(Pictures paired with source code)
'''

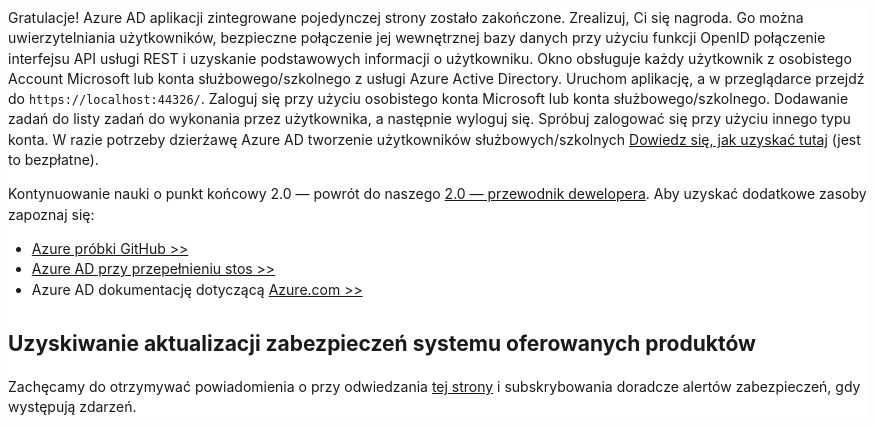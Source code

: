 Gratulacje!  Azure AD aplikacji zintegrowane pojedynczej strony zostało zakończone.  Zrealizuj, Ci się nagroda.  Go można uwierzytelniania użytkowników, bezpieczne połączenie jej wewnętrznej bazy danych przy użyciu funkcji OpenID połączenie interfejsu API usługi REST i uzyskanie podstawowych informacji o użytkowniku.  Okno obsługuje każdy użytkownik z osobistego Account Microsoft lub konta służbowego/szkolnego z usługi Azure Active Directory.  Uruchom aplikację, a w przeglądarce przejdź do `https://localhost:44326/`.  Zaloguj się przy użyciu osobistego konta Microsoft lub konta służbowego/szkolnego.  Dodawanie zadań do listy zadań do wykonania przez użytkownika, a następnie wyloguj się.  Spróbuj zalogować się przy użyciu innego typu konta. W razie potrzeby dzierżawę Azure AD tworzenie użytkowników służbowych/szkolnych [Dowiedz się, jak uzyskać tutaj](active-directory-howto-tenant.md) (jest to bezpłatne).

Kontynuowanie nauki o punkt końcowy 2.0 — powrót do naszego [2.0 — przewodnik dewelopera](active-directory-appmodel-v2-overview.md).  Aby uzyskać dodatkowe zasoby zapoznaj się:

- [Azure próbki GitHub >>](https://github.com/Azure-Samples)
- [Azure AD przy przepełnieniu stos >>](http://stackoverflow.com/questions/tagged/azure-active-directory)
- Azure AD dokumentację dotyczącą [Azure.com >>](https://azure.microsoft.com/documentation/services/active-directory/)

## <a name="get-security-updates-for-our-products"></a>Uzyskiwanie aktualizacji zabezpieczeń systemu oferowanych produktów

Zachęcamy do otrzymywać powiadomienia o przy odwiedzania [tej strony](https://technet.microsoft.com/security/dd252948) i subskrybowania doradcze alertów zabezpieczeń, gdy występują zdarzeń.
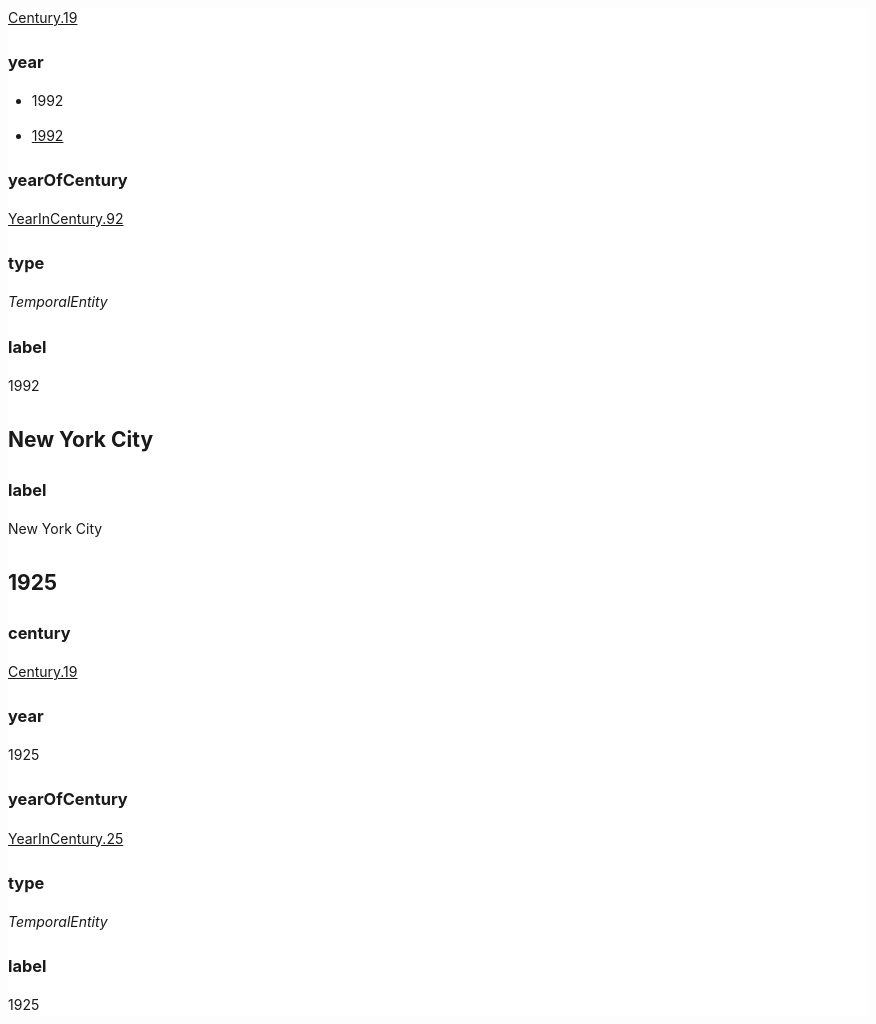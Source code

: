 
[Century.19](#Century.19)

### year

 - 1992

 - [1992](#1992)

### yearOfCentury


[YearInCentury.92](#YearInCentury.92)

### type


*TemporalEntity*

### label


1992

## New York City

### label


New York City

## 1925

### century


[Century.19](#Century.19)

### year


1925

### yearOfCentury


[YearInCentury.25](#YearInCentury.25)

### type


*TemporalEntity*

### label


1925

'''

## What to produce
The lines you need are those containing "strony"; find them in the records and copy them.

## Your solution
: Gratulacje!  Azure AD aplikacji zintegrowane pojedynczej strony zostało zakończone.  Zrealizuj, Ci się nagroda.  Go można uwierzytelniania użytkowników, bezpieczne połączenie jej wewnętrznej bazy danych przy użyciu funkcji OpenID połączenie interfejsu API usługi REST i uzyskanie podstawowych informacji o użytkowniku.  Okno obsługuje każdy użytkownik z osobistego Account Microsoft lub konta służbowego/szkolnego z usługi Azure Active Directory.  Uruchom aplikację, a w przeglądarce przejdź do `https://localhost:44326/`.  Zaloguj się przy użyciu osobistego konta Microsoft lub konta służbowego/szkolnego.  Dodawanie zadań do listy zadań do wykonania przez użytkownika, a następnie wyloguj się.  Spróbuj zalogować się przy użyciu innego typu konta. W razie potrzeby dzierżawę Azure AD tworzenie użytkowników służbowych/szkolnych [Dowiedz się, jak uzyskać tutaj](active-directory-howto-tenant.md) (jest to bezpłatne).
Zachęcamy do otrzymywać powiadomienia o przy odwiedzania [tej strony](https://technet.microsoft.com/security/dd252948) i subskrybowania doradcze alertów zabezpieczeń, gdy występują zdarzeń.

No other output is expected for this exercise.